►

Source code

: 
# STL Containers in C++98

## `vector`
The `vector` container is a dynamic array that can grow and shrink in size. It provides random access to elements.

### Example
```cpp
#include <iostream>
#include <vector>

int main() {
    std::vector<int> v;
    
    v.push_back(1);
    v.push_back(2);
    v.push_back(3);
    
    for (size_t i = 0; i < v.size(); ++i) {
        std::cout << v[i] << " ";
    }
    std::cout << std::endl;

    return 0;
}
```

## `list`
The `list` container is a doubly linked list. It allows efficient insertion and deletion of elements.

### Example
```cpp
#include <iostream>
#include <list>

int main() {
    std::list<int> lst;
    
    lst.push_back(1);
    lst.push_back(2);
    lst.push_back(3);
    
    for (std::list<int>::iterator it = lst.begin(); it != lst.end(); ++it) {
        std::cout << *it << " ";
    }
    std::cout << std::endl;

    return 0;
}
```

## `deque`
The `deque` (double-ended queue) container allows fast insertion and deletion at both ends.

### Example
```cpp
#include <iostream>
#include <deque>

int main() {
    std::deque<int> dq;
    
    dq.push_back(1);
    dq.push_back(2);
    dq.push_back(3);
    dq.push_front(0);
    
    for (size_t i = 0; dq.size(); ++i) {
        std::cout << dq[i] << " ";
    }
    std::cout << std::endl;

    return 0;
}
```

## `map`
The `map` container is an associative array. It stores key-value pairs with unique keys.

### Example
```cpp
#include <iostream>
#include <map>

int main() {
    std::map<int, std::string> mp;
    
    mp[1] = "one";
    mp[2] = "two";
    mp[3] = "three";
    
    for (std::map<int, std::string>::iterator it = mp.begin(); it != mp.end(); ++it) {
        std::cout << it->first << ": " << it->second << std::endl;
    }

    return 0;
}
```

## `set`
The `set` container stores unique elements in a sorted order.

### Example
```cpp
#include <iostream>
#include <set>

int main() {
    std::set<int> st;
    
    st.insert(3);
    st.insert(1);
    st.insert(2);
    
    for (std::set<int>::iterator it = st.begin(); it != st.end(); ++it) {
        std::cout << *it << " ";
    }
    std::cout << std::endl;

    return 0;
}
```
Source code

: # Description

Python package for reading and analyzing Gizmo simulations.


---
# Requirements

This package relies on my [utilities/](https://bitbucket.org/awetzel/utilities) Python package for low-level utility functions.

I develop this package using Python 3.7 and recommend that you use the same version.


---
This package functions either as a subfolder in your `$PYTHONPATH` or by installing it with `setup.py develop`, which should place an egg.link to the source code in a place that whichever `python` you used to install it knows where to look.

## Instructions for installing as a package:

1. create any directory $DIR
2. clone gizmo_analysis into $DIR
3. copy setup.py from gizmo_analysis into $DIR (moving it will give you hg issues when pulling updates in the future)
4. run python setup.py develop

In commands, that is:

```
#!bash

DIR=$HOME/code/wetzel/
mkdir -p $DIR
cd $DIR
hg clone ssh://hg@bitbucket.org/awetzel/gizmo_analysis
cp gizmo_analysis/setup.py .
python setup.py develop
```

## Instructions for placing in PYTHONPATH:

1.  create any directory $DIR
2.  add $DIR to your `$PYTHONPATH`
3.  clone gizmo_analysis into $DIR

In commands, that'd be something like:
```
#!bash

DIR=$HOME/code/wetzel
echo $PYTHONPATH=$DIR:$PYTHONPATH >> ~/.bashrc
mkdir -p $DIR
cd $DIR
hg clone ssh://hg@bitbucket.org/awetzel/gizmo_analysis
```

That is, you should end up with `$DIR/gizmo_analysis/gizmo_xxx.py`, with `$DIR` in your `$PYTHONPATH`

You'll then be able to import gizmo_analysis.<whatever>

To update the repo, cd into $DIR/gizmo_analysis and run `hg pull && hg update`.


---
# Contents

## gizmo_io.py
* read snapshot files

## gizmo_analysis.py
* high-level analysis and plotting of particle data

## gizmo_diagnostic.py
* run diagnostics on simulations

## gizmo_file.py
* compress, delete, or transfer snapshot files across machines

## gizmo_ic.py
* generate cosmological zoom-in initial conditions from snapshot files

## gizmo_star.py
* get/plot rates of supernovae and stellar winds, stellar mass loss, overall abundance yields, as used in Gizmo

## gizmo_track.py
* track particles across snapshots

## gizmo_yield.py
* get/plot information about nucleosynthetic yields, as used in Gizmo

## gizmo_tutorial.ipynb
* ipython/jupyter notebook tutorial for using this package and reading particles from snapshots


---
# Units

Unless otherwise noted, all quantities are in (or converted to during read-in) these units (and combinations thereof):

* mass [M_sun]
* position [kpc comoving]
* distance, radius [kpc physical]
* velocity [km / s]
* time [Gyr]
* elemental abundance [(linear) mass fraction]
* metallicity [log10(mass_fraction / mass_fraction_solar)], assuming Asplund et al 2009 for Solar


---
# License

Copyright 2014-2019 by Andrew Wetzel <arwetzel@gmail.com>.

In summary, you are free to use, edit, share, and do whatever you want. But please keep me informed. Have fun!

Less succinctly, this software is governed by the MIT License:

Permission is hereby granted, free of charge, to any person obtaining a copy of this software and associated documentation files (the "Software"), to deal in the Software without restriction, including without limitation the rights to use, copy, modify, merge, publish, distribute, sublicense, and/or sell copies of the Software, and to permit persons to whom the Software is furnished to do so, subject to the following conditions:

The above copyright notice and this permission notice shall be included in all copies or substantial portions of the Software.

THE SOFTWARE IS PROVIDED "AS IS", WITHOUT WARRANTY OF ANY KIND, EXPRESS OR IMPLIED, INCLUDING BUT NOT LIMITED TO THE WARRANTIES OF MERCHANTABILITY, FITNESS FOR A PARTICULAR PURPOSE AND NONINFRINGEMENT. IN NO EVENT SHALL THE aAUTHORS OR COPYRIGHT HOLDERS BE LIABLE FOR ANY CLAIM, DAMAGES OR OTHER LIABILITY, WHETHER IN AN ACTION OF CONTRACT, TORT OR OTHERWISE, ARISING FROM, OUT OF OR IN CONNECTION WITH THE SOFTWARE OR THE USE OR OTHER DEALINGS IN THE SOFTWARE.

◄

** TASK TO CARRY OUT **
Among the lines above, which hold the word "clone"? Report each one.

** WORKED SOLUTION **
2. clone gizmo_analysis into $DIR
hg clone ssh://hg@bitbucket.org/awetzel/gizmo_analysis
3.  clone gizmo_analysis into $DIR
hg clone ssh://hg@bitbucket.org/awetzel/gizmo_analysis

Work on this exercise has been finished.